Your objective: Would you return, word for word, the lines of the data below from the line with "The format is" through the line with "If it is not", and no others?

*** Begin section ***

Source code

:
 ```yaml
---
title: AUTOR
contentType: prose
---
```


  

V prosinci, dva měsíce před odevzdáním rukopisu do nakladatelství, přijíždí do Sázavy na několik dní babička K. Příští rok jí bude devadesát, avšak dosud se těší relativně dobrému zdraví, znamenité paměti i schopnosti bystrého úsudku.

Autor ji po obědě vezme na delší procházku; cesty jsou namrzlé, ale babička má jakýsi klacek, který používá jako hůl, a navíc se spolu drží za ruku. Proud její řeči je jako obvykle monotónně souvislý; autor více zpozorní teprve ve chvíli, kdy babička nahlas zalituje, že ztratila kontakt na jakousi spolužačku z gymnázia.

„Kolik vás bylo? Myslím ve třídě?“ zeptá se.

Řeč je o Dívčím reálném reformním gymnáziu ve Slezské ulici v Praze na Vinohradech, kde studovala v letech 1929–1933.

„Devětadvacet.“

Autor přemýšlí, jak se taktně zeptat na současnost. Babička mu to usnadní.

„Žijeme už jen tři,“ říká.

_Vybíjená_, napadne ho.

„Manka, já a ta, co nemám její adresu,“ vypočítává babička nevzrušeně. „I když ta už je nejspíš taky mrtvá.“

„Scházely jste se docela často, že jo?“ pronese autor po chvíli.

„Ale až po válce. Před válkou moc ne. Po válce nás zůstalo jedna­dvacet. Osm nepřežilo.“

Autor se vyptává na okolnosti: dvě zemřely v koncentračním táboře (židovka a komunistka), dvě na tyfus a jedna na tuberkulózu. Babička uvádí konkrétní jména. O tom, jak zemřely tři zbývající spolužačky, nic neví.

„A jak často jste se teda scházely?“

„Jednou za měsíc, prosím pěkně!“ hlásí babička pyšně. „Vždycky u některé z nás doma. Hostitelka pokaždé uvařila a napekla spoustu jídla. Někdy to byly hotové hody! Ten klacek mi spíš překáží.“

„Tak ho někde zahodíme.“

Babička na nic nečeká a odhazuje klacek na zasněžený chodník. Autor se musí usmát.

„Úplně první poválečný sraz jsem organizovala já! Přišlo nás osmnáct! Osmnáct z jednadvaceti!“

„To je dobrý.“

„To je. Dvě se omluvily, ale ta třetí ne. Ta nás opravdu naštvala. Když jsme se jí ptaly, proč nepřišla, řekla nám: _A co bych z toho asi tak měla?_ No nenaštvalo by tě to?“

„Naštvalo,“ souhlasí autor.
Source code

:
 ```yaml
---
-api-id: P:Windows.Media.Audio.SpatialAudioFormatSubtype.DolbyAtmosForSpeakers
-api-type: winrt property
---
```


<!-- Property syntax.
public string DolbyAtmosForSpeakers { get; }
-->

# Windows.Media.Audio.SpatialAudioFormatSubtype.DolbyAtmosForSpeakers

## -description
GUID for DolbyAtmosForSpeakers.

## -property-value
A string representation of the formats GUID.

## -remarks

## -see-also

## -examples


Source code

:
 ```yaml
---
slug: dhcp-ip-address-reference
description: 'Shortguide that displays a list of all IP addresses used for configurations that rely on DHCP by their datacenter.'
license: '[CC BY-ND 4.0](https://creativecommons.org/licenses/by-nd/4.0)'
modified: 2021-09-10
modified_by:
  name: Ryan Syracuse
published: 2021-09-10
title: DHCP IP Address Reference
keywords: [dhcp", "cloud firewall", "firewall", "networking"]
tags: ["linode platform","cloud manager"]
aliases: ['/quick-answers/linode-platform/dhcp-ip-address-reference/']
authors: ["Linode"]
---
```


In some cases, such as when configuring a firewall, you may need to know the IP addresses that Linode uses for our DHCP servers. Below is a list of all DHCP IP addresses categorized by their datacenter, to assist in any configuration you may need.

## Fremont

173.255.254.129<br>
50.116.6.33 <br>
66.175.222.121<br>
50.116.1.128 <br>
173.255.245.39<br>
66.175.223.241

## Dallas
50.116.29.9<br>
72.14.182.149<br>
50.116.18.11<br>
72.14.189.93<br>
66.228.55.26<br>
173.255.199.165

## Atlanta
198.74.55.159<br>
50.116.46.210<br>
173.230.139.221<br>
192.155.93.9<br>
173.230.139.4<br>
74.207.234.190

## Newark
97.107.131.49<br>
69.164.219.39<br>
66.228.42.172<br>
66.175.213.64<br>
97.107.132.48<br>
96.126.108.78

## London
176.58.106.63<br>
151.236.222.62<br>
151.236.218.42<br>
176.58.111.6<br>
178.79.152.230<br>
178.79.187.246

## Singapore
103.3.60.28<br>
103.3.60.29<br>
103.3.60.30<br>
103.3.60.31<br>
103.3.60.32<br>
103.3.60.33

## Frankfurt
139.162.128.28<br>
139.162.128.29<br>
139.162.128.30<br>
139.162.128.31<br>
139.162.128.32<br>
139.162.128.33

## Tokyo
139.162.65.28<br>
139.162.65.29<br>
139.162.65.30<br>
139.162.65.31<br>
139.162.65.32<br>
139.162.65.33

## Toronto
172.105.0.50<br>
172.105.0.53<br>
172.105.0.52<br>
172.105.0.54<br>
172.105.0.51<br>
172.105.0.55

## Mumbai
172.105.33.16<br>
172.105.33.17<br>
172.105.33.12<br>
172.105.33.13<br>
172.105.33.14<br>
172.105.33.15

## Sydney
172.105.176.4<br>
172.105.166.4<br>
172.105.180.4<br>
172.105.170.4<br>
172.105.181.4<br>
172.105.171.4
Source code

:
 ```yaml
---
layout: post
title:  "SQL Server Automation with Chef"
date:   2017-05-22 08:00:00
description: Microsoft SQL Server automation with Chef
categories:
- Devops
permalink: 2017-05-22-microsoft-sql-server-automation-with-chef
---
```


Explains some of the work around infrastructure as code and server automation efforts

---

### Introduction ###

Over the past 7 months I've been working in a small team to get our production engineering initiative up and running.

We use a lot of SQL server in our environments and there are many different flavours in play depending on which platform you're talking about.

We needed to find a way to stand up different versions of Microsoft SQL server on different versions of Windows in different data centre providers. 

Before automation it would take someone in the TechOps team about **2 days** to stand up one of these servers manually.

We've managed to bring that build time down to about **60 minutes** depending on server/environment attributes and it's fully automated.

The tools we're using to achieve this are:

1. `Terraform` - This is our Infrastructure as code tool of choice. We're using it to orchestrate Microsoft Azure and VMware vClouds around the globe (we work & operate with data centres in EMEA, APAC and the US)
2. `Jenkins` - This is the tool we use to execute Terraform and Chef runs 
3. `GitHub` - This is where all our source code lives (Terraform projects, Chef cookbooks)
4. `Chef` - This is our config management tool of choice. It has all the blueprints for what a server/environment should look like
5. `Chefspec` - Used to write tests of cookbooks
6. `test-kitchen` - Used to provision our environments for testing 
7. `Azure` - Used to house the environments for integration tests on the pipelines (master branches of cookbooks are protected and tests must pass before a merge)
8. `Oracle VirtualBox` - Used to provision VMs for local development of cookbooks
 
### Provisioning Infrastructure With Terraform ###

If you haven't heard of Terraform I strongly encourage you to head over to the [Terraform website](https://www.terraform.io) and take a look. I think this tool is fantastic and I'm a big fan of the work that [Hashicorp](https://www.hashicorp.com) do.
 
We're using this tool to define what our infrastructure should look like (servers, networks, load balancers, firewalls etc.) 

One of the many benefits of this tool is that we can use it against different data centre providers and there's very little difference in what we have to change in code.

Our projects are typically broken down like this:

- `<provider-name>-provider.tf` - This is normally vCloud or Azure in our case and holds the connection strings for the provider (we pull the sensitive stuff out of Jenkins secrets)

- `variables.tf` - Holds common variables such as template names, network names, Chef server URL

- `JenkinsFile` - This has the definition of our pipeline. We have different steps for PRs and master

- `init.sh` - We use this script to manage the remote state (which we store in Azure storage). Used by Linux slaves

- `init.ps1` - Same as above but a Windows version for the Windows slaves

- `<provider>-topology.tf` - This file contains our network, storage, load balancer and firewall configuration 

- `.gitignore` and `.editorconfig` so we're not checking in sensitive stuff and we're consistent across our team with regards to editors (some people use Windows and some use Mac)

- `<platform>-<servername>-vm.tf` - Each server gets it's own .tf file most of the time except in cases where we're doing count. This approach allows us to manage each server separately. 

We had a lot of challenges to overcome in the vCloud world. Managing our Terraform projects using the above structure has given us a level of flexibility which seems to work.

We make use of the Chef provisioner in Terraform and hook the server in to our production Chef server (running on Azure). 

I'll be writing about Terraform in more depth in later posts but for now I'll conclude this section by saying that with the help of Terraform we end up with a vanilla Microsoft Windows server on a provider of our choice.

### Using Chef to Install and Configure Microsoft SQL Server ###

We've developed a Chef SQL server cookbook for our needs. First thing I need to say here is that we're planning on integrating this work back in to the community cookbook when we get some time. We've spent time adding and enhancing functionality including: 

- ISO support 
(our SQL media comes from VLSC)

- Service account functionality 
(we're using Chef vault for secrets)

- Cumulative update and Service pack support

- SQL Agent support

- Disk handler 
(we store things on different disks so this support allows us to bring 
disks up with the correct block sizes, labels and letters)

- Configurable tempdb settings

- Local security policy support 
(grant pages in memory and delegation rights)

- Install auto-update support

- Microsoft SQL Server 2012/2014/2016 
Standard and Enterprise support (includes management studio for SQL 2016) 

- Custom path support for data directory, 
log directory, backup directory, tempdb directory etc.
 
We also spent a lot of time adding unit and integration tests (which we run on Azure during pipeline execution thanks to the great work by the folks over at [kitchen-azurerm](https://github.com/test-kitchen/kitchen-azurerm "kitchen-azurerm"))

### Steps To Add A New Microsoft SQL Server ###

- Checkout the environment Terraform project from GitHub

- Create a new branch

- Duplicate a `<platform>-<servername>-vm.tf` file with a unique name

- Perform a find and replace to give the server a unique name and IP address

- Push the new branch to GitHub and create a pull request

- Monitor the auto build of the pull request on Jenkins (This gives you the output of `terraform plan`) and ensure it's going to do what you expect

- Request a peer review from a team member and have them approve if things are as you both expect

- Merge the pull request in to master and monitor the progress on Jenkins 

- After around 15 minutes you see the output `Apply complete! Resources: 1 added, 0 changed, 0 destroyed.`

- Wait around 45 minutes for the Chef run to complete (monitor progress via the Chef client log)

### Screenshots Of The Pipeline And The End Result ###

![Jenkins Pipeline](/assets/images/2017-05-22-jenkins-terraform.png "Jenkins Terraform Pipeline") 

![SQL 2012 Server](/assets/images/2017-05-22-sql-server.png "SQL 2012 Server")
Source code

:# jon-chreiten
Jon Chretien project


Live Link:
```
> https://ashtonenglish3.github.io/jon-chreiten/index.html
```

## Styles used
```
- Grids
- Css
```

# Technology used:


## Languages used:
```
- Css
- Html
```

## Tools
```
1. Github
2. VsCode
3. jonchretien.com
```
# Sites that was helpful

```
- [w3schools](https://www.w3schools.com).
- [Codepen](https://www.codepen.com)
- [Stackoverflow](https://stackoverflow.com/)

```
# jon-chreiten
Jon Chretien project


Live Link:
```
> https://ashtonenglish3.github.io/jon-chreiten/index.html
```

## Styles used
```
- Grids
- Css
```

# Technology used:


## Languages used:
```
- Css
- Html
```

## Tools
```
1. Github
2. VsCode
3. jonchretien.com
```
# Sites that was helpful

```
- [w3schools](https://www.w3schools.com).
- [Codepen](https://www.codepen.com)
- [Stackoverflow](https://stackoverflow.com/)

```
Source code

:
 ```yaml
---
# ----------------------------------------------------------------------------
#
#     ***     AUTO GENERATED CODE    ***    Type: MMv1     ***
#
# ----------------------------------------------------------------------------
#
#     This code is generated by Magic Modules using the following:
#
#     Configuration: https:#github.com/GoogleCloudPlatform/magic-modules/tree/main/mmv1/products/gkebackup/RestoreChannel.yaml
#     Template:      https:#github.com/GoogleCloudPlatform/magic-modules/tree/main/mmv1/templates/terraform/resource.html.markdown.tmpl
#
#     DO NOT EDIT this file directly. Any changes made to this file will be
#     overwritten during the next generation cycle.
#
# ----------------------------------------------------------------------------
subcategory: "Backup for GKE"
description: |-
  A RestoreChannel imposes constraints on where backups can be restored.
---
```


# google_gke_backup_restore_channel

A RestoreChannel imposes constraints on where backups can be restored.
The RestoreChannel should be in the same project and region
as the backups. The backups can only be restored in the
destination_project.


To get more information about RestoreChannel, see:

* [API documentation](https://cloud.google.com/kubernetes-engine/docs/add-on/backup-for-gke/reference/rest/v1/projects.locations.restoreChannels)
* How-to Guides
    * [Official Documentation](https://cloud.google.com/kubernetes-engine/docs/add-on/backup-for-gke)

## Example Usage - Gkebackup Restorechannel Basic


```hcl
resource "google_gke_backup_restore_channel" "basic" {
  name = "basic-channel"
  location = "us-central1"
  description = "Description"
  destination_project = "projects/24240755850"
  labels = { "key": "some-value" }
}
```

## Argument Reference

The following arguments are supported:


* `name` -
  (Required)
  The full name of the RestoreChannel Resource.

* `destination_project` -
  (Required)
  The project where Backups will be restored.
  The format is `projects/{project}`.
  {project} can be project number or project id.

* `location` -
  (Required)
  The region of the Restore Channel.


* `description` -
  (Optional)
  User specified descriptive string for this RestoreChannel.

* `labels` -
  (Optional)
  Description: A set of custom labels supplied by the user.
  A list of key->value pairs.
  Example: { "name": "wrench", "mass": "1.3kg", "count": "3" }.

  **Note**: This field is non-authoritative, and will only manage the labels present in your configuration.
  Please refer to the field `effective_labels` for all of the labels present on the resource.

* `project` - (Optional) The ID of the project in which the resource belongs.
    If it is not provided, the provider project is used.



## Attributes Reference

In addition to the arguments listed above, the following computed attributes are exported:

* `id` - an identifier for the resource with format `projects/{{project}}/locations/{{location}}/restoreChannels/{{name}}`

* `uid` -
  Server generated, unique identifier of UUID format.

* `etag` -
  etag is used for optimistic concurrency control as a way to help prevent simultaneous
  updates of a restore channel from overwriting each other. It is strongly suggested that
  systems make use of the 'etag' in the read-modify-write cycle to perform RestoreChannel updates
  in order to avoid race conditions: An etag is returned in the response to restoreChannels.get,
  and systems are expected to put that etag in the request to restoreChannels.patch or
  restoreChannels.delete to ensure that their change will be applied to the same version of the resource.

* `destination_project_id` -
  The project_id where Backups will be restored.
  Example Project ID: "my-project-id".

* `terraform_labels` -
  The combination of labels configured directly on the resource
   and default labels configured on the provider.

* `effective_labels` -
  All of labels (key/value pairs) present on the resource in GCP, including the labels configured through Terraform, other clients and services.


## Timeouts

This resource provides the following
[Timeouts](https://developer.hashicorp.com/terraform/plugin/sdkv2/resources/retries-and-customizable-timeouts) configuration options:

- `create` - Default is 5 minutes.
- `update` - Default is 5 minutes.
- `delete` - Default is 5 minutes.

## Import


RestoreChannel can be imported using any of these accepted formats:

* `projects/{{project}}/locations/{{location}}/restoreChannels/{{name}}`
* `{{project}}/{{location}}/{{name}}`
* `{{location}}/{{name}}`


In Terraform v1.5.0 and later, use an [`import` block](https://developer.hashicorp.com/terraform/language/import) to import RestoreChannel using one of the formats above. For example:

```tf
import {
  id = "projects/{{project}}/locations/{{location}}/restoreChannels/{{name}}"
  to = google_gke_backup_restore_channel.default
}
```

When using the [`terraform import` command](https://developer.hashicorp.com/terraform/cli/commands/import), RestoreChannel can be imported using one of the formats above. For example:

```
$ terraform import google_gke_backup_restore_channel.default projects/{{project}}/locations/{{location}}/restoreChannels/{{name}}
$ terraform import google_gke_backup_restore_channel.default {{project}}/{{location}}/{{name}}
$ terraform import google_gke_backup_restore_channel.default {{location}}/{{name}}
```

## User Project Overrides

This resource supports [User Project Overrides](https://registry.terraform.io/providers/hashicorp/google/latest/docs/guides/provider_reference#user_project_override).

*** End section ***

Your response:
  The format is `projects/{project}`.
  {project} can be project number or project id.

* `location` -
  (Required)
  The region of the Restore Channel.


* `description` -
  (Optional)
  User specified descriptive string for this RestoreChannel.

* `labels` -
  (Optional)
  Description: A set of custom labels supplied by the user.
  A list of key->value pairs.
  Example: { "name": "wrench", "mass": "1.3kg", "count": "3" }.

  **Note**: This field is non-authoritative, and will only manage the labels present in your configuration.
  Please refer to the field `effective_labels` for all of the labels present on the resource.

* `project` - (Optional) The ID of the project in which the resource belongs.
    If it is not provided, the provider project is used.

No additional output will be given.